Source records:
● ● ● ●
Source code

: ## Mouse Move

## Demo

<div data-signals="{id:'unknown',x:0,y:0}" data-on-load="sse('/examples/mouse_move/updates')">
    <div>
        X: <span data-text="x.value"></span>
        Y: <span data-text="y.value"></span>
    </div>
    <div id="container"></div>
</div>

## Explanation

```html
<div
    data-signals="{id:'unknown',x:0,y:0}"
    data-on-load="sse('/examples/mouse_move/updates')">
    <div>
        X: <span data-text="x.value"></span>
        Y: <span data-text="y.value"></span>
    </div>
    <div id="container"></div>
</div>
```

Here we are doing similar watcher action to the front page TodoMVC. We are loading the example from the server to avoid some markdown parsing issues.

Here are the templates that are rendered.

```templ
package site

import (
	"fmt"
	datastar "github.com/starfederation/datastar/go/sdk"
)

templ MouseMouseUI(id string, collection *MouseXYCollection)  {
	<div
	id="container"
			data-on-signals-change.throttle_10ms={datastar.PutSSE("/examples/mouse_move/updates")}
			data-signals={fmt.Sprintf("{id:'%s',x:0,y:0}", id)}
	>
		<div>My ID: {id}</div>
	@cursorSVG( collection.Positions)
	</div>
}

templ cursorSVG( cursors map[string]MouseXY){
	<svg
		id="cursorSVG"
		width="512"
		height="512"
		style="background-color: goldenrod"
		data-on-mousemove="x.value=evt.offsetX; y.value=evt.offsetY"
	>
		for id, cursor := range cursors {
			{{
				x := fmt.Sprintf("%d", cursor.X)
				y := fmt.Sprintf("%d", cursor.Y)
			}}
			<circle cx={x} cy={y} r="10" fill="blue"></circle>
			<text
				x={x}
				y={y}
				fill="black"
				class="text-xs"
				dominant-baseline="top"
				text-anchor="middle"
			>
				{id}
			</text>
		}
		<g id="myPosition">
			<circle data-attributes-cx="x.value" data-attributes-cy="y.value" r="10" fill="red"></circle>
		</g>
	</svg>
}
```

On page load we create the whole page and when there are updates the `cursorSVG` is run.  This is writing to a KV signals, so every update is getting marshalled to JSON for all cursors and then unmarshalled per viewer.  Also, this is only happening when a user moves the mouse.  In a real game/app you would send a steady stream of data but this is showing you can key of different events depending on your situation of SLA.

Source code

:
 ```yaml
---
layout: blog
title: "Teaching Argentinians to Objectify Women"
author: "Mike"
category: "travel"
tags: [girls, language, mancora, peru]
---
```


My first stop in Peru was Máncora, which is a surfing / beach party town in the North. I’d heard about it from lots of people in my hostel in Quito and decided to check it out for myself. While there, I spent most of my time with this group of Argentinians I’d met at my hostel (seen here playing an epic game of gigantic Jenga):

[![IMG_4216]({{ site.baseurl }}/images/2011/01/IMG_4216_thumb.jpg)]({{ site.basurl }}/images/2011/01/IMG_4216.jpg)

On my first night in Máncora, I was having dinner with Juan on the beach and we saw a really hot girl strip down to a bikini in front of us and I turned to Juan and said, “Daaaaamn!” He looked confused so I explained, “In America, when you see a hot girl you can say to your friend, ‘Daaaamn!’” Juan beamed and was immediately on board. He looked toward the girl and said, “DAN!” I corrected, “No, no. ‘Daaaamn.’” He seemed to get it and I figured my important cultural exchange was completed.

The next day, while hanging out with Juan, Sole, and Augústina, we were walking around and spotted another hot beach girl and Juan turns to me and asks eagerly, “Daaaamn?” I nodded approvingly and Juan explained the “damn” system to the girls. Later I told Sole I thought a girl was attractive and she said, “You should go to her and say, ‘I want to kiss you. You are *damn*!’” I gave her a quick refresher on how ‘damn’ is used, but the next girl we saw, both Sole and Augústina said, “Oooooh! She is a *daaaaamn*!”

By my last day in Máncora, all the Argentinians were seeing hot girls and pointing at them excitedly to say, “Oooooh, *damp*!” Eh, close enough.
● ● ● ●
:: PROBLEM DETAILS ::
Send back each record exactly as it stands.

:: REPLY TO THE TASK ::
Source code

: ## Mouse Move

## Demo

<div data-signals="{id:'unknown',x:0,y:0}" data-on-load="sse('/examples/mouse_move/updates')">
    <div>
        X: <span data-text="x.value"></span>
        Y: <span data-text="y.value"></span>
    </div>
    <div id="container"></div>
</div>

## Explanation

```html
<div
    data-signals="{id:'unknown',x:0,y:0}"
    data-on-load="sse('/examples/mouse_move/updates')">
    <div>
        X: <span data-text="x.value"></span>
        Y: <span data-text="y.value"></span>
    </div>
    <div id="container"></div>
</div>
```

Here we are doing similar watcher action to the front page TodoMVC. We are loading the example from the server to avoid some markdown parsing issues.

Here are the templates that are rendered.

```templ
package site

import (
	"fmt"
	datastar "github.com/starfederation/datastar/go/sdk"
)

templ MouseMouseUI(id string, collection *MouseXYCollection)  {
	<div
	id="container"
			data-on-signals-change.throttle_10ms={datastar.PutSSE("/examples/mouse_move/updates")}
			data-signals={fmt.Sprintf("{id:'%s',x:0,y:0}", id)}
	>
		<div>My ID: {id}</div>
	@cursorSVG( collection.Positions)
	</div>
}

templ cursorSVG( cursors map[string]MouseXY){
	<svg
		id="cursorSVG"
		width="512"
		height="512"
		style="background-color: goldenrod"
		data-on-mousemove="x.value=evt.offsetX; y.value=evt.offsetY"
	>
		for id, cursor := range cursors {
			{{
				x := fmt.Sprintf("%d", cursor.X)
				y := fmt.Sprintf("%d", cursor.Y)
			}}
			<circle cx={x} cy={y} r="10" fill="blue"></circle>
			<text
				x={x}
				y={y}
				fill="black"
				class="text-xs"
				dominant-baseline="top"
				text-anchor="middle"
			>
				{id}
			</text>
		}
		<g id="myPosition">
			<circle data-attributes-cx="x.value" data-attributes-cy="y.value" r="10" fill="red"></circle>
		</g>
	</svg>
}
```

On page load we create the whole page and when there are updates the `cursorSVG` is run.  This is writing to a KV signals, so every update is getting marshalled to JSON for all cursors and then unmarshalled per viewer.  Also, this is only happening when a user moves the mouse.  In a real game/app you would send a steady stream of data but this is showing you can key of different events depending on your situation of SLA.

Source code

:
 ```yaml
---
layout: blog
title: "Teaching Argentinians to Objectify Women"
author: "Mike"
category: "travel"
tags: [girls, language, mancora, peru]
---
```


My first stop in Peru was Máncora, which is a surfing / beach party town in the North. I’d heard about it from lots of people in my hostel in Quito and decided to check it out for myself. While there, I spent most of my time with this group of Argentinians I’d met at my hostel (seen here playing an epic game of gigantic Jenga):

[![IMG_4216]({{ site.baseurl }}/images/2011/01/IMG_4216_thumb.jpg)]({{ site.basurl }}/images/2011/01/IMG_4216.jpg)

On my first night in Máncora, I was having dinner with Juan on the beach and we saw a really hot girl strip down to a bikini in front of us and I turned to Juan and said, “Daaaaamn!” He looked confused so I explained, “In America, when you see a hot girl you can say to your friend, ‘Daaaamn!’” Juan beamed and was immediately on board. He looked toward the girl and said, “DAN!” I corrected, “No, no. ‘Daaaamn.’” He seemed to get it and I figured my important cultural exchange was completed.

The next day, while hanging out with Juan, Sole, and Augústina, we were walking around and spotted another hot beach girl and Juan turns to me and asks eagerly, “Daaaamn?” I nodded approvingly and Juan explained the “damn” system to the girls. Later I told Sole I thought a girl was attractive and she said, “You should go to her and say, ‘I want to kiss you. You are *damn*!’” I gave her a quick refresher on how ‘damn’ is used, but the next girl we saw, both Sole and Augústina said, “Oooooh! She is a *daaaaamn*!”

By my last day in Máncora, all the Argentinians were seeing hot girls and pointing at them excitedly to say, “Oooooh, *damp*!” Eh, close enough.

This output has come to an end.